Serica Energy has taken strategic advantage of the downfall of Prax Group, securing a deal to acquire the company’s North Sea assets in a move expected to bolster its standing in the sector. The AIM-listed oil and gas firm announced a $25.6 million agreement to buy Prax Upstream from administrators, following the collapse of the energy group helmed by Winston Soosaipillai, who is now reportedly at large.
The deal sent Serica’s shares soaring almost 15 percent, signalling strong market approval. Prax’s North Sea operations, along with pending acquisitions from TotalEnergies and One Dyas, are included in the transaction, further strengthening Serica’s asset base and signalling confidence in its future growth. According to Serica’s chief financial officer Martin Copeland, the company was able to navigate Prax’s financial turmoil—attributable in large part to the operational and cost pressures on UK refineries—and secure a highly favourable position. Copeland highlighted that Prax’s North Sea business was run independently by experienced operators who will now transfer to Serica, ensuring operational continuity and sector expertise.
As part of this acquisition, Serica will take over a 40 percent operated interest in the Greater Laggan Area, 10 percent in the Catcher Field, and 5.21 percent in the Golden Eagle Area Development. The Greater Laggan Area also includes the operation of the Shetland Gas plant, the newest onshore gas processing facility in the UK. Serica’s chief executive Chris Cox emphasised the efficient operation of the Lancaster field—acquired by Prax through its purchase of Hurricane Energy in 2023—as further evidence of the value presented by this transaction.

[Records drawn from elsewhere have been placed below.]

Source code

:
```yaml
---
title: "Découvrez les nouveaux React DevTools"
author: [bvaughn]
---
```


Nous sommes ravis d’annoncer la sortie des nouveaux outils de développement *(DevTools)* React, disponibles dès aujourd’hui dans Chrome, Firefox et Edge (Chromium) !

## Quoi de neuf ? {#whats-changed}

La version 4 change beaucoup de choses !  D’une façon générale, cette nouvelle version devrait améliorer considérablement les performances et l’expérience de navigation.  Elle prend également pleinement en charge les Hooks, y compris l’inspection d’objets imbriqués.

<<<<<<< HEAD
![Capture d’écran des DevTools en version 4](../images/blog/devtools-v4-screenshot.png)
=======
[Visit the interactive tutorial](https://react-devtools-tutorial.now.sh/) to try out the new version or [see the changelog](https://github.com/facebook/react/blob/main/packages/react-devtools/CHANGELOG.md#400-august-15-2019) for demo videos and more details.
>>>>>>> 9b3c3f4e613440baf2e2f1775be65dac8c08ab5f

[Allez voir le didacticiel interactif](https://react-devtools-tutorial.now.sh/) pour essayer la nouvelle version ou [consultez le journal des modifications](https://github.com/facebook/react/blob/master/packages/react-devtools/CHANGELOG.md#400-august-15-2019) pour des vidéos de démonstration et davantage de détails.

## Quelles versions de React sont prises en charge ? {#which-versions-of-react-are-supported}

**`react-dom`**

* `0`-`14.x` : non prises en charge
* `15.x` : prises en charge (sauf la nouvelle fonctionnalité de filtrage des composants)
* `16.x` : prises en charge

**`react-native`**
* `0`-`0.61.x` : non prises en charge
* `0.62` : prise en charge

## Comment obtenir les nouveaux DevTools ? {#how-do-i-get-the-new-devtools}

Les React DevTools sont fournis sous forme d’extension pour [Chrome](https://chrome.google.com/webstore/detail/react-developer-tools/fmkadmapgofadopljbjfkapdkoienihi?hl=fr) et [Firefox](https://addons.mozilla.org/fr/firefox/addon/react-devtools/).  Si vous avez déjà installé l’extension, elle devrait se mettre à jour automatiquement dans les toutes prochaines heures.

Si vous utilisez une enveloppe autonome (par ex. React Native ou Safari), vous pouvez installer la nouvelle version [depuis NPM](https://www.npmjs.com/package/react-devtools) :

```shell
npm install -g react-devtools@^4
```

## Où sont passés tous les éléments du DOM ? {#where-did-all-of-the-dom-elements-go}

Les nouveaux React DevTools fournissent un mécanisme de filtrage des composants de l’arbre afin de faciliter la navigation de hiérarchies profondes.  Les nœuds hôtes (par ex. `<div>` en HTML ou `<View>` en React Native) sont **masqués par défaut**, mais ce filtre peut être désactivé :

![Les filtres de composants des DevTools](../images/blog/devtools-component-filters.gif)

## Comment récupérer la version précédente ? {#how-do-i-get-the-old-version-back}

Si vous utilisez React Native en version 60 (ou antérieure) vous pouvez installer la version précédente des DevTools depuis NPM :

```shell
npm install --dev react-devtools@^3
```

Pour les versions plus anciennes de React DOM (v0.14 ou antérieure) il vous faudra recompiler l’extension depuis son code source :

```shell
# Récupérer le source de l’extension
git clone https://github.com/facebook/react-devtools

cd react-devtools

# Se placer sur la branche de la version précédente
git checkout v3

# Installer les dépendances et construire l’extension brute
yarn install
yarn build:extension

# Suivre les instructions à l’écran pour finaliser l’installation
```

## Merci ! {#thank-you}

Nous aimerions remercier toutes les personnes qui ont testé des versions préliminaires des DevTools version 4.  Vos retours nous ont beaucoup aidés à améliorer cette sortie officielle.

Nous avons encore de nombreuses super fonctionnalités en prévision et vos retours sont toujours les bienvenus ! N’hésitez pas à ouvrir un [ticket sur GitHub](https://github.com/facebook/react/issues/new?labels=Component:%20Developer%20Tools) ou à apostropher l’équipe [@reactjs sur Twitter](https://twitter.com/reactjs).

Prax’s collapse has also had a significant human cost. The Lindsey refinery in North Lincolnshire—one of only five large refineries left in Britain—ceased operations following insolvency at the end of June. Administrators announced that 125 of the site’s 380 employees would be made redundant by the end of October. The official receiver and administrators are continuing efforts to prioritise health and safety at the site while exploring options for its sale. The trade union Unite claims there are at least two interested buyers, with uncertainty remaining over whether the refinery will resume operations or be mothballed for storage use.
Winston Soosaipillai, who built Prax alongside his wife Arani from a single petrol station in 1999, leaves behind a company investigated by the Insolvency Service for conduct and creditor obligations. Teneo, handling administration for Prax’s parent company State Oil, is overseeing the ongoing divestment of ancillary subsidiaries. The acquisition positions Serica to expand its North Sea footprint at a pivotal moment in the UK’s energy market, underscoring both the volatility and opportunity present in the sector.